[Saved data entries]
-.-.-

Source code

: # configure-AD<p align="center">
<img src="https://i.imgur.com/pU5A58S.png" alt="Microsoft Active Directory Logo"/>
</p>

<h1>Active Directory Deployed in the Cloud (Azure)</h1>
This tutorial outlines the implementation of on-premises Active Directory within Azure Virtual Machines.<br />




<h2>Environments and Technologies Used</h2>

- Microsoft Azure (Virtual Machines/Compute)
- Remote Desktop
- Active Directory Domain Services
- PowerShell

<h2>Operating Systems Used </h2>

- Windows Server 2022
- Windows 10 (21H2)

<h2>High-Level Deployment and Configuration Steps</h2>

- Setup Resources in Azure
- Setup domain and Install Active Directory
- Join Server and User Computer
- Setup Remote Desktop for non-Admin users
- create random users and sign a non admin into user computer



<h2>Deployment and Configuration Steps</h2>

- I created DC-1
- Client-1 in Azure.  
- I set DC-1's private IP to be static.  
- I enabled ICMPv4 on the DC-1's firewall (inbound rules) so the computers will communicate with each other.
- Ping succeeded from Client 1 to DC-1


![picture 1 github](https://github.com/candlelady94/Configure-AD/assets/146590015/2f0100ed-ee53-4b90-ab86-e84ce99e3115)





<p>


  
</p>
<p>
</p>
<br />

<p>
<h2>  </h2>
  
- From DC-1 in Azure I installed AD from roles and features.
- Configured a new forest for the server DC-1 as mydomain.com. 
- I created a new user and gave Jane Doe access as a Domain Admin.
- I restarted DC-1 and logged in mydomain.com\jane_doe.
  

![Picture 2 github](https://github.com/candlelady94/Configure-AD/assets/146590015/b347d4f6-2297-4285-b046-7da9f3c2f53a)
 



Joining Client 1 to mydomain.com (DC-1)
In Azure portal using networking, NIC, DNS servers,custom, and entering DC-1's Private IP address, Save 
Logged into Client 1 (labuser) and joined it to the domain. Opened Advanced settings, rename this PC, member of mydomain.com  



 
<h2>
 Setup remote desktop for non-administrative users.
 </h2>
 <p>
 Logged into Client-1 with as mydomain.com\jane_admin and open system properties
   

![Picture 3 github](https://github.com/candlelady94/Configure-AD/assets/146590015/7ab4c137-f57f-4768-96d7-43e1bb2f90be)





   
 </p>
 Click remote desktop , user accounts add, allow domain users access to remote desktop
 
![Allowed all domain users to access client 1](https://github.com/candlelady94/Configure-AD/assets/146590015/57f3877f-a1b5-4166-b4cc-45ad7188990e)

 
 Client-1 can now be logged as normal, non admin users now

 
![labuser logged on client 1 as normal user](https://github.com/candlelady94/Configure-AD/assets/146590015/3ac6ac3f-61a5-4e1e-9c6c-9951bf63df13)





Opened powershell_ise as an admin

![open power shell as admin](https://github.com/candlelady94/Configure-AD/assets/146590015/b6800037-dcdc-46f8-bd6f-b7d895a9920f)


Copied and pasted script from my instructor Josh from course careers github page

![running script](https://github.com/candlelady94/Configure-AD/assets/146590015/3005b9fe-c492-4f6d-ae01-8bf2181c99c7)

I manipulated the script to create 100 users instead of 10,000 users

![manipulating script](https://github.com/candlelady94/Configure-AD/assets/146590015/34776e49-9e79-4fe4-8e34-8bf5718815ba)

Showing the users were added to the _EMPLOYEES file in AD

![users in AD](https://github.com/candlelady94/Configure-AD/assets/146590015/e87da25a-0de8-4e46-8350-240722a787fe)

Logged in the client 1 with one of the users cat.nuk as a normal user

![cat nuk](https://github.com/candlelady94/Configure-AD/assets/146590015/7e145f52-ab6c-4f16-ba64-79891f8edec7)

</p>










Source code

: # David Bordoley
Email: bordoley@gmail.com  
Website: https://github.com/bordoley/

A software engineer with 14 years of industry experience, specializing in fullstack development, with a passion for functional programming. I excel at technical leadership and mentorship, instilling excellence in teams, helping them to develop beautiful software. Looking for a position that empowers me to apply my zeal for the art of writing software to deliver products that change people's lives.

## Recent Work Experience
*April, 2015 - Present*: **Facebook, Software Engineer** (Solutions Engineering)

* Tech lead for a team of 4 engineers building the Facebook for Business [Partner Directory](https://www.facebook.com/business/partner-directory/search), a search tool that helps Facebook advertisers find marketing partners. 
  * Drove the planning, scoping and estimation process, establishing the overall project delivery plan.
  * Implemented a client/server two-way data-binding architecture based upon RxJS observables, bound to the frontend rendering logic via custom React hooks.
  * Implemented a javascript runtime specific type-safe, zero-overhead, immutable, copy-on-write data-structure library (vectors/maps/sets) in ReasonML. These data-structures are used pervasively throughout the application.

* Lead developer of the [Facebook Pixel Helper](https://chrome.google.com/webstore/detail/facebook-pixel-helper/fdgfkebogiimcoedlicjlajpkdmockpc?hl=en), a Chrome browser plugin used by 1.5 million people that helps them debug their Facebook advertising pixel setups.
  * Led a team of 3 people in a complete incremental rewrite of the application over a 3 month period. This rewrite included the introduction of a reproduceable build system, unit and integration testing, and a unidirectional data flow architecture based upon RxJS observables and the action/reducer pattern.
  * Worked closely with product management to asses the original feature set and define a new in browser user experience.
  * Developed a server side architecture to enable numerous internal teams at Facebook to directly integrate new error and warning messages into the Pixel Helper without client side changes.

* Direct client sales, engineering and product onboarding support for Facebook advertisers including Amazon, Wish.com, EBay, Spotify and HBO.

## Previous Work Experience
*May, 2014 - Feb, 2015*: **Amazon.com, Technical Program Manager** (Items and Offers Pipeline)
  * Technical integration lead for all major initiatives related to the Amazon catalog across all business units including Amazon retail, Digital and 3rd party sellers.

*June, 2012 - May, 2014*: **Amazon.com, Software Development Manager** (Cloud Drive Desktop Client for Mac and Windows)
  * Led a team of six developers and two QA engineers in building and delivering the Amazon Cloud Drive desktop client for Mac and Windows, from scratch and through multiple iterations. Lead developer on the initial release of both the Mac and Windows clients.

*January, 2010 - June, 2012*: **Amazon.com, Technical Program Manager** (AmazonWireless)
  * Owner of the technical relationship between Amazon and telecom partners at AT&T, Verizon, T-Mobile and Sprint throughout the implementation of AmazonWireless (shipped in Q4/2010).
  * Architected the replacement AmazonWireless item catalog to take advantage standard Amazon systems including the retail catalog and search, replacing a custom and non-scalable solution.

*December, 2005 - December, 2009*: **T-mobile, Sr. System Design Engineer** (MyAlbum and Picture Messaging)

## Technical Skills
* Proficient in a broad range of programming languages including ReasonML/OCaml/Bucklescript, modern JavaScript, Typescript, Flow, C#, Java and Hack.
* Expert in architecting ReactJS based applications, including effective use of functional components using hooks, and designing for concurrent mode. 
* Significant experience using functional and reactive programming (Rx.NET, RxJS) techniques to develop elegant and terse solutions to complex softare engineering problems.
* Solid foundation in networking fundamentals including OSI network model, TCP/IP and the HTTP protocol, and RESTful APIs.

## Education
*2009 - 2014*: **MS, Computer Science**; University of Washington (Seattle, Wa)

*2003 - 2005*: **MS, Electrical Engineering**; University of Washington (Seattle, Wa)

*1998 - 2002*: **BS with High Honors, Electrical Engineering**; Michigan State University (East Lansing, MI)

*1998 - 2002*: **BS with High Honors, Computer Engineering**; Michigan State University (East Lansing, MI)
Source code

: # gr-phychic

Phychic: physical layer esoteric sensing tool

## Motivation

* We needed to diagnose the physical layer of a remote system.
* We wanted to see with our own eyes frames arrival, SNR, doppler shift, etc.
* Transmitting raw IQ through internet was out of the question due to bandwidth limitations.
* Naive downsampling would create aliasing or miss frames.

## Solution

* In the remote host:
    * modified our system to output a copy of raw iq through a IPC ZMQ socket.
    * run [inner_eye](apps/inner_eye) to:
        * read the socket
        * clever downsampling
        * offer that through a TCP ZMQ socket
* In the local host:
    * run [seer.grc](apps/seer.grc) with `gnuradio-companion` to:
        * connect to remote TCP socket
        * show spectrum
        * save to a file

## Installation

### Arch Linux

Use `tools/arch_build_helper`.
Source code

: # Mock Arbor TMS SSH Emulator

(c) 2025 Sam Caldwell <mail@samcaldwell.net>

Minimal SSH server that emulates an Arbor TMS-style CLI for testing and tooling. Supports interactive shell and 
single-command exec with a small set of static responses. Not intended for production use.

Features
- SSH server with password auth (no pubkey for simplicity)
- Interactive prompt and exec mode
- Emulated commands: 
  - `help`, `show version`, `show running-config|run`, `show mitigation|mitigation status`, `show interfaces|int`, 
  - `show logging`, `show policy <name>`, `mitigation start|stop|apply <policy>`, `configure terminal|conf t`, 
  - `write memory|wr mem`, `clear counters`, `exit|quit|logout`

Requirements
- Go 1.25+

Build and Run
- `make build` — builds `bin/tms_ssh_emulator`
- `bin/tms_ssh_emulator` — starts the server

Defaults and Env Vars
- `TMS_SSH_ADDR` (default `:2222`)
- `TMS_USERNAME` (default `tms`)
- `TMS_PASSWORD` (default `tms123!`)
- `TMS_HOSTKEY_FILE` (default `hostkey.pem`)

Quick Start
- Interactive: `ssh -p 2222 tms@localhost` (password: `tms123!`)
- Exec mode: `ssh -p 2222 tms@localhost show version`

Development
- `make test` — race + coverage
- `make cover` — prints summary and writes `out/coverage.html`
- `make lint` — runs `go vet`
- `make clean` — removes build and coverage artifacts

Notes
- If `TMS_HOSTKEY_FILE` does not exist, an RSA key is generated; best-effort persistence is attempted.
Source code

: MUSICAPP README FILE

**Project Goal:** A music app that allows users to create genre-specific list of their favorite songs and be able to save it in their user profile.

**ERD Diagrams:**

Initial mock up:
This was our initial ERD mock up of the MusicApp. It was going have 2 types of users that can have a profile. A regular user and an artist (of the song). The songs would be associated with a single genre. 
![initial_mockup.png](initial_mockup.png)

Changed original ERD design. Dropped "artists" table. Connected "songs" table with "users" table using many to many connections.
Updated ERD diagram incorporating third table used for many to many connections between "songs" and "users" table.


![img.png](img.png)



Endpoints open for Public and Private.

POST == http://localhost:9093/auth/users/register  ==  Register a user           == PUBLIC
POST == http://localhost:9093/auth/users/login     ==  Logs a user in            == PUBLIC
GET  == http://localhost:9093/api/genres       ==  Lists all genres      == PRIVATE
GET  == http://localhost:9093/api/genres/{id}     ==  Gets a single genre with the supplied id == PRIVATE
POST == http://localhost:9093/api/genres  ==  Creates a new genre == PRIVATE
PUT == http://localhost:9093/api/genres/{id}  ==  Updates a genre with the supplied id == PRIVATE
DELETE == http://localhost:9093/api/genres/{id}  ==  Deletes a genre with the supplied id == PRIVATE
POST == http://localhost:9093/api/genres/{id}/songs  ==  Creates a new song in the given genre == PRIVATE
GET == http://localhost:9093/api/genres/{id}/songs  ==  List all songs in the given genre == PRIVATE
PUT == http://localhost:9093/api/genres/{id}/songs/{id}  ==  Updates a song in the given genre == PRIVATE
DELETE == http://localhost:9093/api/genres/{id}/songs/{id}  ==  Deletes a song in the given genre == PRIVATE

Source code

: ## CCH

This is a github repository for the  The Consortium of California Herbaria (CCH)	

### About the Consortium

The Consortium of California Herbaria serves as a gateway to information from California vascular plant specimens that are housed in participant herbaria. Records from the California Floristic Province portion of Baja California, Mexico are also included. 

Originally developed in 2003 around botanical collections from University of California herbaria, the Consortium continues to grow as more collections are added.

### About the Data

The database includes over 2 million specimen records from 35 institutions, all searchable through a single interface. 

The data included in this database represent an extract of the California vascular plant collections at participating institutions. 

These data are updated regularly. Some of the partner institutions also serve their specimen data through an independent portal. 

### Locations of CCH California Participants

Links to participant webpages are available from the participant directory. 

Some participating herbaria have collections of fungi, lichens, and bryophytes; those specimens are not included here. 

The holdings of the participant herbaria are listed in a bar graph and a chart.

-.-.-

• [TASK OBJECTIVE]: From the line that has "<h2>Deployment and Configuration Steps</h2>" through the line that has "power shell as", copy every line exactly as it appears above, and leave out all others.

• [TASK RESPONSE]:
<h2>Deployment and Configuration Steps</h2>

- I created DC-1
- Client-1 in Azure.  
- I set DC-1's private IP to be static.  
- I enabled ICMPv4 on the DC-1's firewall (inbound rules) so the computers will communicate with each other.
- Ping succeeded from Client 1 to DC-1


![picture 1 github](https://github.com/candlelady94/Configure-AD/assets/146590015/2f0100ed-ee53-4b90-ab86-e84ce99e3115)





<p>


  
</p>
<p>
</p>
<br />

<p>
<h2>  </h2>
  
- From DC-1 in Azure I installed AD from roles and features.
- Configured a new forest for the server DC-1 as mydomain.com. 
- I created a new user and gave Jane Doe access as a Domain Admin.
- I restarted DC-1 and logged in mydomain.com\jane_doe.
  

![Picture 2 github](https://github.com/candlelady94/Configure-AD/assets/146590015/b347d4f6-2297-4285-b046-7da9f3c2f53a)
 



Joining Client 1 to mydomain.com (DC-1)
In Azure portal using networking, NIC, DNS servers,custom, and entering DC-1's Private IP address, Save 
Logged into Client 1 (labuser) and joined it to the domain. Opened Advanced settings, rename this PC, member of mydomain.com  



 
<h2>
 Setup remote desktop for non-administrative users.
 </h2>
 <p>
 Logged into Client-1 with as mydomain.com\jane_admin and open system properties
   

![Picture 3 github](https://github.com/candlelady94/Configure-AD/assets/146590015/7ab4c137-f57f-4768-96d7-43e1bb2f90be)





   
 </p>
 Click remote desktop , user accounts add, allow domain users access to remote desktop
 
![Allowed all domain users to access client 1](https://github.com/candlelady94/Configure-AD/assets/146590015/57f3877f-a1b5-4166-b4cc-45ad7188990e)

 
 Client-1 can now be logged as normal, non admin users now

 
![labuser logged on client 1 as normal user](https://github.com/candlelady94/Configure-AD/assets/146590015/3ac6ac3f-61a5-4e1e-9c6c-9951bf63df13)





Opened powershell_ise as an admin

![open power shell as admin](https://github.com/candlelady94/Configure-AD/assets/146590015/b6800037-dcdc-46f8-bd6f-b7d895a9920f)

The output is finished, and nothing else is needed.